Ham and Broccoli Breakfast Casserole

  • 20 m
  • 9 h 10 m
Diabetic Living Magazine
“Prepare this easy ham and broccoli casserole the evening before, and in the morning just pop it in the oven for a delicious breakfast.”

Ingredients

    • 2 cups broccoli florets
    • Nonstick cooking spray
    • 4 cups refrigerated shredded hash brown potatoes
    • 2 tablespoons coarsely snipped fresh chives
    • 6 ounces thinly sliced, lower-sodium cooked honey ham, chopped
    • 1 cup shredded reduced-fat Cheddar cheese
    • 8 eggs, lightly beaten
    • ½ cup fat-free milk
    • ½ teaspoon salt
    • ½ teaspoon black pepper
    • ¼ teaspoon garlic powder

Directions

  • 1 In a medium saucepan cook broccoli in boiling, lightly salted water 3 minutes; drain. Rinse with cold water; drain again.
  • 2 Coat a 2-quart rectangular baking dish with cooking spray.

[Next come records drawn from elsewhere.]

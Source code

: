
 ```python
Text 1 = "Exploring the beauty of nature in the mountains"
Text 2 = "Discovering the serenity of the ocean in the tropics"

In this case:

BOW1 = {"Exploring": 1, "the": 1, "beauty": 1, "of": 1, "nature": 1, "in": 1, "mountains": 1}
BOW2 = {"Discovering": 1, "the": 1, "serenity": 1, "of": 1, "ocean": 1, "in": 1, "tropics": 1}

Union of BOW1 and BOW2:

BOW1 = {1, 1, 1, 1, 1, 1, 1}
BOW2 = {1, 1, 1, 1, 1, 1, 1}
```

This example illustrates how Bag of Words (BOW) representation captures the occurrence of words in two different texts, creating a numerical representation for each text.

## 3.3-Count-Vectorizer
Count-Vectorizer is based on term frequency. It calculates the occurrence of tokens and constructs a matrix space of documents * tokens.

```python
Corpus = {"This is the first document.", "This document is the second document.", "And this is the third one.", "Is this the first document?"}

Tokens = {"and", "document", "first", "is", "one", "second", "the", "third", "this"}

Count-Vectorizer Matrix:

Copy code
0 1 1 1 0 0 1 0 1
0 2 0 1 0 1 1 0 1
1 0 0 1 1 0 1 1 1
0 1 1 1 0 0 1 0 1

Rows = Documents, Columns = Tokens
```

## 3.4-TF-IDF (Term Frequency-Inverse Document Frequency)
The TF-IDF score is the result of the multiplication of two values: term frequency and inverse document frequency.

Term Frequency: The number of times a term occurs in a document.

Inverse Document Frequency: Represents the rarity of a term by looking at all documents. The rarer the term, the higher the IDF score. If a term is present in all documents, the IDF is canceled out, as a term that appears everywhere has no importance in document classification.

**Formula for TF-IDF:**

Add potatoes and chives to prepared dish; toss to combine. Top with broccoli, ham, and cheese.
  • 3 In a medium bowl combine the eggs, milk, salt, pepper, and garlic powder. Pour egg mixture over potato mixture. Cover with foil and chill overnight.
  • 4 To serve, preheat oven to 350°F. Bake, uncovered, 50 to 55 minutes or until eggs are set (160°F). If necessary to prevent overbrowning, cover with foil the last 10 minutes.